As its title all but proclaims, “Femme Fatale” is constructed around one central, fascinating female character, Laura Ash (Rebecca Romijn-Stamos). As in all noir films, Ash is the standard femme fatale archetype; a hard-edged woman who refuses to conform to female stereotypes, who is seen as a threat by men for her intelligence and shrewdness and uses her sexuality to manipulate those around her.

To appreciate “Femme Fatale,” one must first be intrigued by this dark, seductive and mysterious heroine. To this end, writer and director Brian De Palma (“The Untouchables”) constantly reinvents her. Ash is initially one member in a group of thieves at the Cannes Film Festival, set on stealing jewels from a gorgeous French film actress. Far from being a team player, she double-crosses her partners within the film’s first fifteen minutes. Then, almost killed for her betrayal, Ash drops out of sight for seven years, reappearing, ironically, as a sweet, innocent French wife.

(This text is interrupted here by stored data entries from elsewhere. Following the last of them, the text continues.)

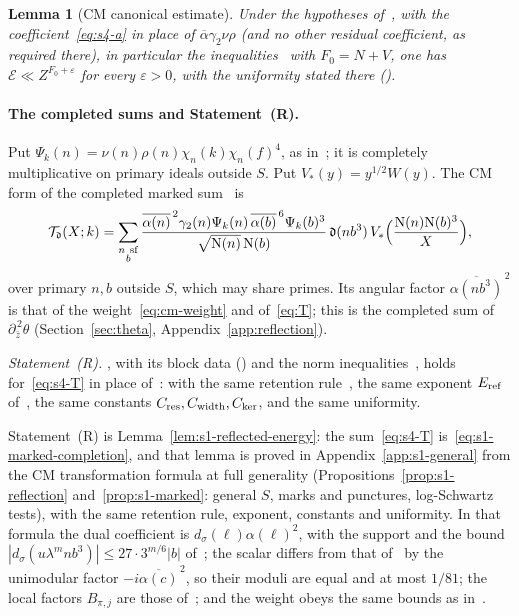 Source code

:\documentclass[11pt]{article}
\numberwithin{equation}{section}
\newcommand{\N}{\mathrm N}
\newtheorem{lemma}{Lemma}
\begin{document}
\begin{lemma}[CM canonical estimate]\label{lem:s4-canonical}
Under the hypotheses of~\cite[Lemma~17.2]{OAI78}, with the coefficient~\eqref{eq:s4-a} in place of $\overline\alpha\gamma_2\nu\rho$ (and no other
residual coefficient, as required there), in particular the inequalities~\cite[eq.~(17.2)]{OAI78} with $F_0=N+V$, one has
$\mathcal E\ll Z^{F_0+\varepsilon}$ for every $\varepsilon>0$, with the uniformity stated there (\cite[Lemma~17.2]{OAI78}).
\end{lemma}

\paragraph{The completed sums and Statement~(R).} Put $\Psi_k(n)=\nu(n)\rho(n)\chi_n(k)\chi_n(f)^4$, as
in~\cite[Section~14.1]{OAI78}; it is completely multiplicative on primary ideals outside $S$. Put $V_*(y)=y^{1/2}W(y)$.
The CM form of the completed marked sum~\cite[eq.~(14.2)]{OAI78} is
\begin{equation}\label{eq:s4-T}
 \mathcal T_{\mathfrak d}(X;k)=\sum_{\substack{n\ {\rm sf}\\b}}
 \frac{\overline{\alpha(n)}^{\,2}\gamma_2(n)\Psi_k(n)\,\overline{\alpha(b)}^{\,6}\Psi_k(b)^3}{\sqrt{\N(n)}\,\N(b)}\,
 \mathfrak d(nb^3)\,V_*\Bigl(\frac{\N(n)\N(b)^3}X\Bigr),
\end{equation}
over primary $n,b$ outside $S$, which may share primes. Its angular factor $\overline{\alpha(nb^3)}^{\,2}$ is that
of the weight~\eqref{eq:cm-weight} and of~\eqref{eq:T}; this is the completed sum of
$\partial_{\bar z}^{\,2}\theta$ (Section~\ref{sec:theta}, Appendix~\ref{app:reflection}).

\smallskip\noindent\emph{Statement~{\rm(R)}.} \cite[Lemma~14.3 and its proof]{OAI78}, with its block
data (\cite[Section~14.4, \emph{Reflected block data}]{OAI78}) and the norm inequalities~\cite[eqs.~(5.35) and~(14.17)]{OAI78}, holds for~\eqref{eq:s4-T} in place of~\cite[eq.~(14.2)]{OAI78}: with the same
retention rule~\cite[eq.~(14.11)]{OAI78}, the same exponent $E_{\rm ref}$ of~\cite[eq.~(14.14)]{OAI78},
the same constants $C_{\rm res},C_{\rm width},C_{\rm ker}$, and the same uniformity.

\smallskip
Statement~(R) is Lemma~\ref{lem:s1-reflected-energy}: the sum~\eqref{eq:s4-T} is~\eqref{eq:s1-marked-completion},
and that lemma is proved in Appendix~\ref{app:s1-general} from the CM transformation formula at full generality
(Propositions~\ref{prop:s1-reflection} and~\ref{prop:s1-marked}: general $S$, marks and punctures, log-Schwartz
tests), with the same retention rule, exponent, constants and uniformity. In that formula the dual coefficient is
$d_\sigma(\ell)\alpha(\ell)^2$, with the support and the bound $|d_\sigma(u\lambda^mnb^3)|\le27\cdot3^{m/6}|b|$
of~\cite[eq.~(5.2)]{OAI78}; the scalar differs from that of~\cite{OAI78} by the
unimodular factor $-i\overline{\alpha(c)}^{\,2}$, so their moduli are equal and at most $1/81$; the local
factors $B_{\pi,j}$ are those of~\cite{OAI78}; and the weight obeys the same bounds as in~\cite{OAI78}.
\end{document}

It is in this chapter that Ash meets Nicolas (Antonio Banderas), a photographer who has threatened her life by snapping her photo. In a surprising, but completely believable twist, Ash morphs from sweet to sour, from an innocent wife to a manipulating temptress, as her new plan involving Nicolas is finally revealed.

“Femme Fatale” is an obvious tribute to the great film noirs of the past. It opens with Ash watching “Double Indemnity,” perhaps the greatest of all film noirs, and “Femme Fatale” toys with similar themes of temptation, betrayal, and shrouded motivation. It opens with an audacious heist, ends with a very surprising ending, and in between creates scenes that are completely unpredictable.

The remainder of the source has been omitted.